Although historical data deletion entails the introduction of a delete queue and potential system load increase due to key-value deletion processes, monitoring reveals no discernible rise in load. This is potentially offset by enhanced IO performance.
Enabling StateDB Live Pruning for Node Operation
As StateDB Pruning incorporates the new Exthash type, DB migration is achievable only through existing archive sync and full sync methods. However, the significantly reduced DB capacity eases download and synchronization processes. In fact, the discrepancy between downloaded data size using snap sync or fast sync and StateDB Pruned DB size is negligible. You can follow the docs to enable the StateDB Live Pruning feature.

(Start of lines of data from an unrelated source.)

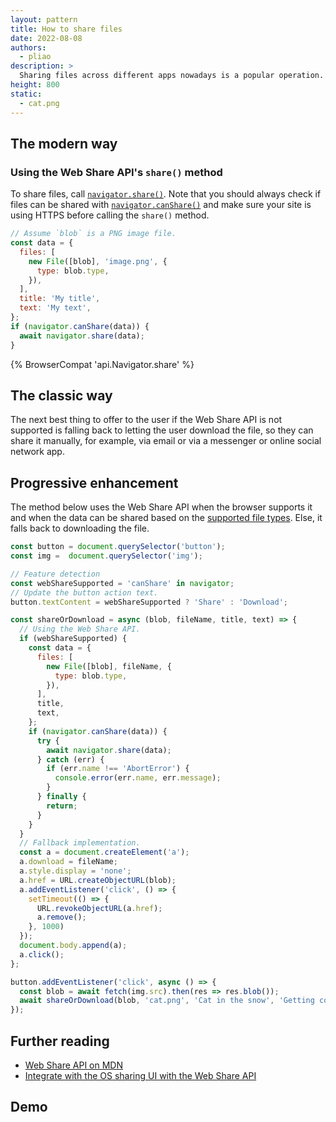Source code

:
 ```yaml
---
layout: pattern
title: How to share files
date: 2022-08-08
authors:
  - pliao
description: >
  Sharing files across different apps nowadays is a popular operation. To achieve this, use the navigator.share() method of Web Share API.
height: 800
static:
  - cat.png
---
```


## The modern way

### Using the Web Share API's `share()` method

To share files, call
[`navigator.share()`](https://developer.mozilla.org/docs/Web/API/Navigator/share). Note that you
should always check if files can be shared with
[`navigator.canShare()`](https://developer.mozilla.org/docs/Web/API/Navigator/canShare) and make
sure your site is using HTTPS before calling the `share()` method.

```js
// Assume `blob` is a PNG image file.
const data = {
  files: [
    new File([blob], 'image.png', {
      type: blob.type,
    }),
  ],
  title: 'My title',
  text: 'My text',
};
if (navigator.canShare(data)) {
  await navigator.share(data);
}
```

{% BrowserCompat 'api.Navigator.share' %}

## The classic way

The next best thing to offer to the user if the Web Share API is not supported is falling back to letting the user download the file, so they can share it manually, for example, via email or via a messenger or online social network app.

## Progressive enhancement

The method below uses the Web Share API when the browser supports it and when the data can be shared based on the [supported file types](https://developer.mozilla.org/docs/Web/API/Navigator/share#shareable_file_types).
Else, it falls back to downloading the file.

```js
const button = document.querySelector('button');
const img =  document.querySelector('img');

// Feature detection
const webShareSupported = 'canShare' in navigator;
// Update the button action text.
button.textContent = webShareSupported ? 'Share' : 'Download';

const shareOrDownload = async (blob, fileName, title, text) => {
  // Using the Web Share API.
  if (webShareSupported) {
    const data = {
      files: [
        new File([blob], fileName, {
          type: blob.type,
        }),
      ],
      title,
      text,
    };
    if (navigator.canShare(data)) {
      try {
        await navigator.share(data);
      } catch (err) {
        if (err.name !== 'AbortError') {
          console.error(err.name, err.message);
        }
      } finally {
        return;
      }
    }
  }
  // Fallback implementation.
  const a = document.createElement('a');
  a.download = fileName;
  a.style.display = 'none';
  a.href = URL.createObjectURL(blob);
  a.addEventListener('click', () => {
    setTimeout(() => {
      URL.revokeObjectURL(a.href);
      a.remove();
    }, 1000)
  });
  document.body.append(a);
  a.click();
};

button.addEventListener('click', async () => {
  const blob = await fetch(img.src).then(res => res.blob());
  await shareOrDownload(blob, 'cat.png', 'Cat in the snow', 'Getting cold feet…');
});
```

## Further reading

- [Web Share API on MDN](https://developer.mozilla.org/docs/Web/API/Navigator/share)
- [Integrate with the OS sharing UI with the Web Share API](/web-share/)

## Demo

What’s Next for StateDB Live Pruning
Consensus nodes (CN) and proxy nodes (PN) are ideal candidates for StateDB Live Pruning due to their primary function of synchronizing and validating the latest data.
However, endpoint nodes (EN), which handle diverse API requests, may not benefit significantly. Therefore, we’re contemplating a StateDB migration technique that transfers historical data to alternative storage rather than erasing it. The goal is to optimize storage costs by utilizing high-performance hot storage for recent data and more expansive but slower cold storage for older information.
Additionally, the option to further strip information like headers, bodies, receipts, etc. is in development, intended to enhance node performance efficiency.